Come away from distractions
You will need two people to do this exercise and it is important that you each take turns calling the pup away from the distractions.
One person will have toys and treats, the other person will have nothing. It is important that the pup knows this.
Start by having the person with the goodies walk away from the pup about 8 to 10 feet (you may need to adjust the distance).
This person will no doubt be followed by the pup.
The person with nothing should call the pup to come do not be surprised when the pup totally ignores this. Be patient and call at about 5 to 10 second intervals. Clap your hands, get your voice silly and animated. Try to entice the pup with the means available to you. Be patient.
The person with the goods should simply ignore the pup and any advances that he may make to get the treats.
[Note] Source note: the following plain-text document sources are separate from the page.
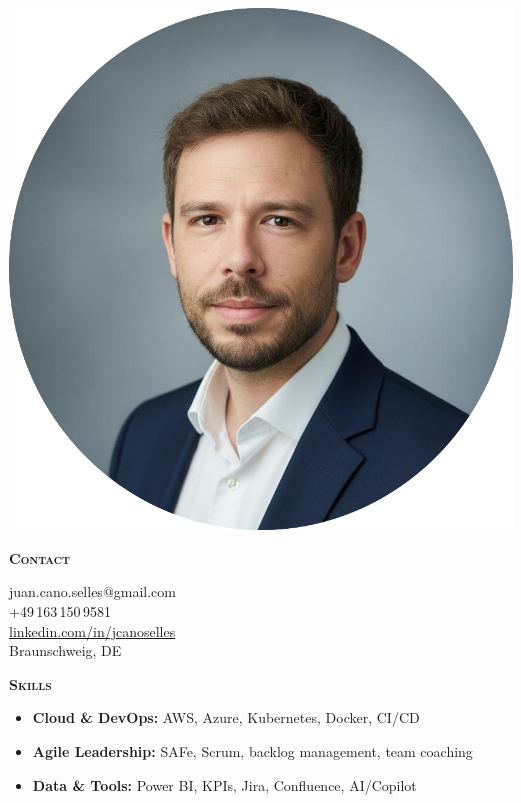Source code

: \documentclass[11pt, a4paper]{article}
\newcommand{\headleft}[1]{\vspace*{2ex}\textsc{\textbf{\color{softwhite}#1}}\par%
  \vspace*{-1.2ex}{\color{softwhite}\hrulefill}\par\vspace*{0.7ex}}
\newlength{\SideBarW}
\begin{document}
\pagestyle{empty}
\setlength{\parindent}{0pt}
\setlength{\parskip}{0pt}
\setlength{\topskip}{0pt}
\raggedbottom

\noindent\begin{minipage}[t][\textheight][t]{\textwidth}

\colorbox{cvblue!90}{%
  \parbox[t][\textheight][t]{\SideBarW}{%
    \hspace*{4mm}%
    \begin{minipage}[t]{\dimexpr\linewidth-8mm\relax}
      \color{softwhite}
      \vspace*{6mm}
      \begin{center}
        \includegraphics[width=0.9\linewidth]{Resume_Juan_Cano.png}
      \end{center}

      \headleft{Contact}
      \small
      juan.cano.selles@gmail.com \\[0.4ex]
      +49\,163\,150\,9581 \\[0.4ex]
      \href{https://www.linkedin.com/in/jcanoselles/}{linkedin.com/in/jcanoselles} \\[0.4ex]
      Braunschweig, DE
      \normalsize

      \headleft{Skills}
      \begin{itemize}[leftmargin=*, itemsep=0.5ex]
        \item \textbf{Cloud \& DevOps:} AWS, Azure, Kubernetes, Docker, CI/CD
        \item \textbf{Agile Leadership:} SAFe, Scrum, backlog management, team coaching
        \item \textbf{Data \& Tools:} Power BI, KPIs, Jira, Confluence, AI/Copilot
      \end{itemize}


\end{minipage}}}
\end{minipage}
\end{document}
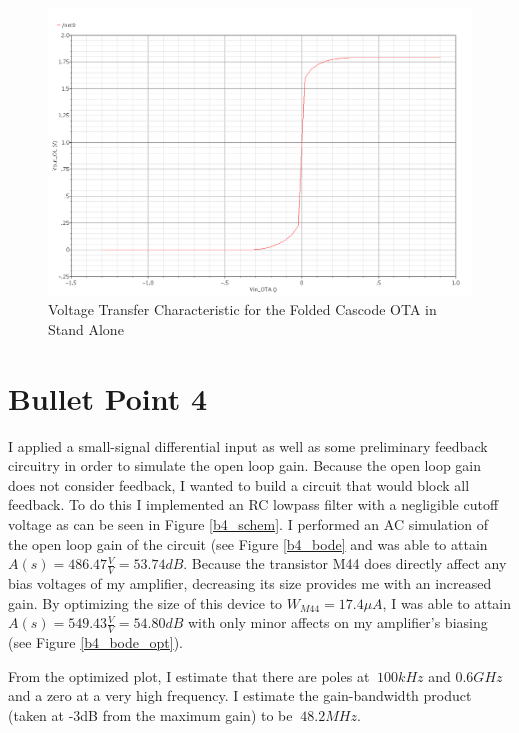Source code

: \documentclass{article}
\begin{document}
\begin{figure}[H]
\centering
\includegraphics[width=6in]{bullet3.png}
\caption{Voltage Transfer Characteristic for the Folded Cascode OTA in Stand Alone}
\label{b3}
\end{figure}
\newpage

\section{Bullet Point 4}
I applied a small-signal differential input as well as some preliminary feedback circuitry in order to simulate the open loop gain. Because the open loop gain does not consider feedback, I wanted to build a  circuit that would block all feedback. To do this I implemented an RC lowpass filter with a negligible cutoff voltage as can be seen in Figure \ref{b4_schem}. I performed an AC simulation of the open loop gain of the circuit (see Figure \ref{b4_bode} and was able to attain $A(s) = 486.47\frac{V}{V} = 53.74dB$. Because the transistor M44 does directly affect any bias voltages of my amplifier, decreasing its size provides me with an increased gain. By optimizing the size of this device to $W_{M44} = 17.4\mu A$, I was able to attain $A(s) = 549.43\frac{V}{V} = 54.80dB$ with only minor affects on my amplifier's biasing (see Figure \ref{b4_bode_opt}).

From the optimized plot, I estimate that there are poles at $~100kHz$ and $0.6GHz$ and a zero at a very high frequency. I estimate the gain-bandwidth product (taken at -3dB from the maximum gain) to be $~48.2MHz$.
\end{document}
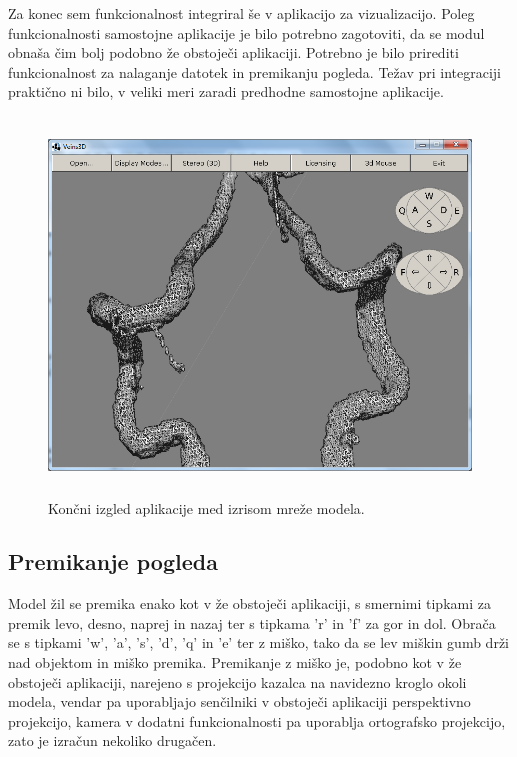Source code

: \documentclass[a4paper, 12pt]{book}
\begin{document}
Za konec sem funkcionalnost integriral še v aplikacijo za vizualizacijo. Poleg funkcionalnosti samostojne aplikacije je bilo potrebno zagotoviti, da se modul obnaša čim bolj podobno že obstoječi aplikaciji. Potrebno je bilo prirediti funkcionalnost za nalaganje datotek in premikanju pogleda. Težav pri integraciji praktično ni bilo, v veliki meri zaradi predhodne samostojne aplikacije.

\begin{figure}[h!]
\begin{center}
\includegraphics[width=\textwidth, height=10cm, keepaspectratio=true]{koncna_implementacija.png}
\end{center}
\caption{Končni izgled aplikacije med izrisom mreže modela.}
\label{renderingartifact}
\end{figure}

\subsection{Premikanje pogleda}

Model žil se premika enako kot v že obstoječi aplikaciji, s smernimi tipkami za premik levo, desno, naprej in nazaj ter s tipkama 'r' in 'f' za gor in dol. Obrača se s tipkami 'w', 'a', 's', 'd', 'q' in 'e' ter z miško, tako da se lev miškin gumb drži nad objektom in miško premika. Premikanje z miško je, podobno kot v že obstoječi aplikaciji, narejeno s projekcijo kazalca na navidezno kroglo okoli modela, vendar pa uporabljajo senčilniki v obstoječi aplikaciji perspektivno projekcijo, kamera v dodatni funkcionalnosti pa uporablja ortografsko projekcijo, zato je izračun nekoliko drugačen.
\end{document}
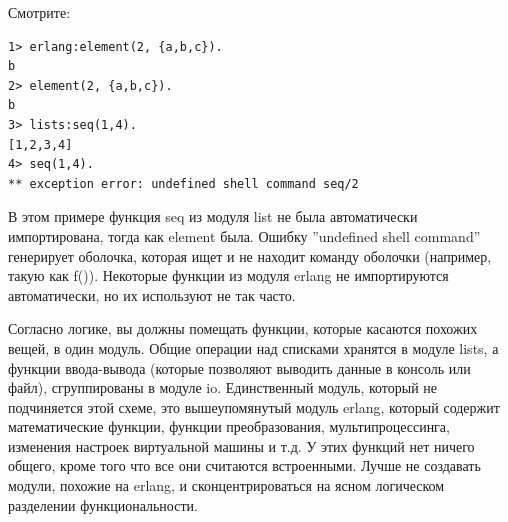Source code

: \documentclass[a4paper,12pt]{report}
\newcommand{\ops}{\colorbox{lgreen}}
\begin{document}
Смотрите:
\begin{lstlisting}[style=repl]
1> erlang:element(2, {a,b,c}).
b
2> element(2, {a,b,c}).
b
3> lists:seq(1,4).
[1,2,3,4]
4> seq(1,4).
** exception error: undefined shell command seq/2
\end{lstlisting}

В этом примере функция \ops{seq} из модуля list не была автоматически импортирована, тогда как \ops{element} была. Ошибку ''undefined shell command'' генерирует оболочка, которая ищет и не находит команду оболочки (например, такую как \ops{f()}). Некоторые функции из модуля \ops{erlang} не импортируются автоматически, но их используют не так часто.

Согласно логике, вы должны помещать функции, которые касаются похожих вещей, в один модуль. Общие операции над списками хранятся в модуле \ops{lists}, а функции ввода\--вывода (которые позволяют выводить данные в консоль или файл), сгруппированы в модуле \ops{io}. Единственный модуль, который не подчиняется этой схеме, это вышеупомянутый модуль \ops{erlang}, который содержит математические функции, функции преобразования, мультипроцессинга, изменения настроек виртуальной машины и т.д. У этих функций нет ничего общего, кроме того что все они считаются встроенными. Лучше не создавать модули, похожие на \ops{erlang}, и сконцентрироваться на ясном логическом разделении функциональности.
\end{document}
At some point, maybe sooner, maybe later, the pup will tune into the person that is calling him. Praise the puppy as soon as he looks at you, even if it is just for a split second.
He may ignore you again, don’t worry, just call him to come again.
When the pup finally comes to the person who is calling him gently take his collar and praise him. At this point, the person with the treats must rush over and hand the caller a reward to give to the pup.
With this done, release the puppy and begin again.
The pup will begin to realize that in order to get the payoff, he must come to the person who is calling him.
The key to the success of this exercise is repetition and using controlled distractions. When you begin doing this exercise, go to a place where there are no other distractions. If there are things that the pup is more interested in than the staged distraction, that’s no good, the puppy will leave the scene of the exercise and nothing will be learned.
Games to play to improve recall (see Games): Follow Me (Chase Me), Round Robin Recall, Puppy Out of the Gate.